■ GIVEN RECORDS ■
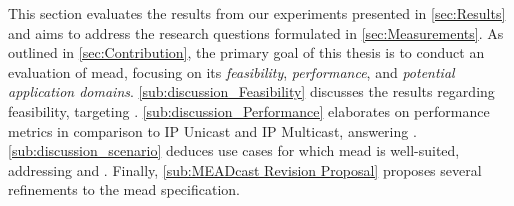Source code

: This section evaluates the results from our experiments presented in
    \autoref{sec:Results} and aims to address the research questions
    formulated in \autoref{sec:Measurements}.
As outlined in \autoref{sec:Contribution}, the primary goal of this thesis is
    to conduct an evaluation of \gls{mead}, focusing on its 
    \textit{feasibility}, \textit{performance}, and \textit{potential
    application domains}.
\autoref{sub:discussion_Feasibility} discusses the results regarding
    feasibility, targeting \rqi{}.
\autoref{sub:discussion_Performance} elaborates on performance metrics
    in comparison to IP Unicast and IP Multicast, answering \rqii{}.
\autoref{sub:discussion_scenario} deduces use cases for which \gls{mead} is
    well-suited, addressing \rqiii{} and \rqiv{}.
Finally, \autoref{sub:MEADcast Revision Proposal} proposes several refinements
    to the \gls{mead} specification.

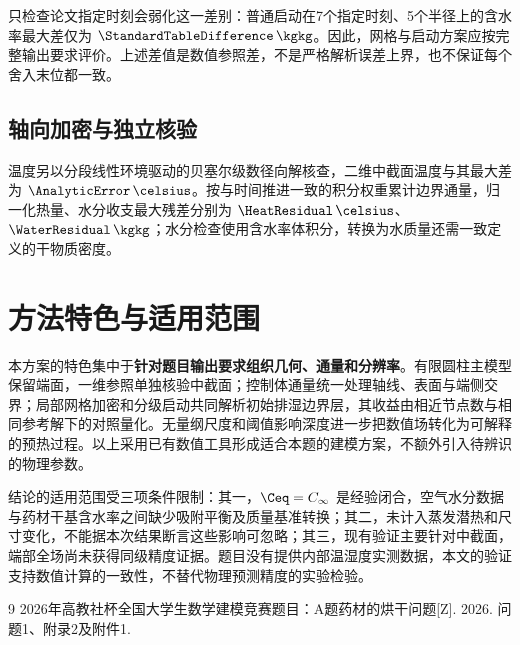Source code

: 只检查论文指定时刻会弱化这一差别：普通启动在7个指定时刻、5个半径上的含水率最大差仅为 $\StandardTableDifference\,\kgkg$。因此，网格与启动方案应按完整输出要求评价。上述差值是数值参照差，不是严格解析误差上界，也不保证每个舍入末位都一致。

\subsection{轴向加密与独立核验}

温度另以分段线性环境驱动的贝塞尔级数径向解核查，二维中截面温度与其最大差为 $\AnalyticError\,\celsius$。按与时间推进一致的积分权重累计边界通量，归一化热量、水分收支最大残差分别为 $\HeatResidual\,\celsius$、$\WaterResidual\,\kgkg$；水分检查使用含水率体积分，转换为水质量还需一致定义的干物质密度。

\section{方法特色与适用范围}
本方案的特色集中于\textbf{针对题目输出要求组织几何、通量和分辨率}。有限圆柱主模型保留端面，一维参照单独核验中截面；控制体通量统一处理轴线、表面与端侧交界；局部网格加密和分级启动共同解析初始排湿边界层，其收益由相近节点数与相同参考解下的对照量化。无量纲尺度和阈值影响深度进一步把数值场转化为可解释的预热过程。以上采用已有数值工具形成适合本题的建模方案，不额外引入待辨识的物理参数。

结论的适用范围受三项条件限制：其一，$\Ceq=C_\infty$ 是经验闭合，空气水分数据与药材干基含水率之间缺少吸附平衡及质量基准转换；其二，未计入蒸发潜热和尺寸变化，不能据本次结果断言这些影响可忽略；其三，现有验证主要针对中截面，端部全场尚未获得同级精度证据。题目没有提供内部温湿度实测数据，本文的验证支持数值计算的一致性，不替代物理预测精度的实验检验。

\begin{thebibliography}{9}\small
{} 2026年高教社杯全国大学生数学建模竞赛题目：A题药材的烘干问题[Z]. 2026. 问题1、附录2及附件1.
\end{thebibliography}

■ TASK OBJECTIVE ■
Leave every image out and retype the entries above word for word.

■ ANSWER TO THIS TASK ■
Source code

: This section evaluates the results from our experiments presented in
    \autoref{sec:Results} and aims to address the research questions
    formulated in \autoref{sec:Measurements}.
As outlined in \autoref{sec:Contribution}, the primary goal of this thesis is
    to conduct an evaluation of \gls{mead}, focusing on its 
    \textit{feasibility}, \textit{performance}, and \textit{potential
    application domains}.
\autoref{sub:discussion_Feasibility} discusses the results regarding
    feasibility, targeting \rqi{}.
\autoref{sub:discussion_Performance} elaborates on performance metrics
    in comparison to IP Unicast and IP Multicast, answering \rqii{}.
\autoref{sub:discussion_scenario} deduces use cases for which \gls{mead} is
    well-suited, addressing \rqiii{} and \rqiv{}.
Finally, \autoref{sub:MEADcast Revision Proposal} proposes several refinements
    to the \gls{mead} specification.

Source code

: 只检查论文指定时刻会弱化这一差别：普通启动在7个指定时刻、5个半径上的含水率最大差仅为 $\StandardTableDifference\,\kgkg$。因此，网格与启动方案应按完整输出要求评价。上述差值是数值参照差，不是严格解析误差上界，也不保证每个舍入末位都一致。

\subsection{轴向加密与独立核验}

温度另以分段线性环境驱动的贝塞尔级数径向解核查，二维中截面温度与其最大差为 $\AnalyticError\,\celsius$。按与时间推进一致的积分权重累计边界通量，归一化热量、水分收支最大残差分别为 $\HeatResidual\,\celsius$、$\WaterResidual\,\kgkg$；水分检查使用含水率体积分，转换为水质量还需一致定义的干物质密度。

\section{方法特色与适用范围}
本方案的特色集中于\textbf{针对题目输出要求组织几何、通量和分辨率}。有限圆柱主模型保留端面，一维参照单独核验中截面；控制体通量统一处理轴线、表面与端侧交界；局部网格加密和分级启动共同解析初始排湿边界层，其收益由相近节点数与相同参考解下的对照量化。无量纲尺度和阈值影响深度进一步把数值场转化为可解释的预热过程。以上采用已有数值工具形成适合本题的建模方案，不额外引入待辨识的物理参数。

结论的适用范围受三项条件限制：其一，$\Ceq=C_\infty$ 是经验闭合，空气水分数据与药材干基含水率之间缺少吸附平衡及质量基准转换；其二，未计入蒸发潜热和尺寸变化，不能据本次结果断言这些影响可忽略；其三，现有验证主要针对中截面，端部全场尚未获得同级精度证据。题目没有提供内部温湿度实测数据，本文的验证支持数值计算的一致性，不替代物理预测精度的实验检验。

\begin{thebibliography}{9}\small
{} 2026年高教社杯全国大学生数学建模竞赛题目：A题药材的烘干问题[Z]. 2026. 问题1、附录2及附件1.
\end{thebibliography}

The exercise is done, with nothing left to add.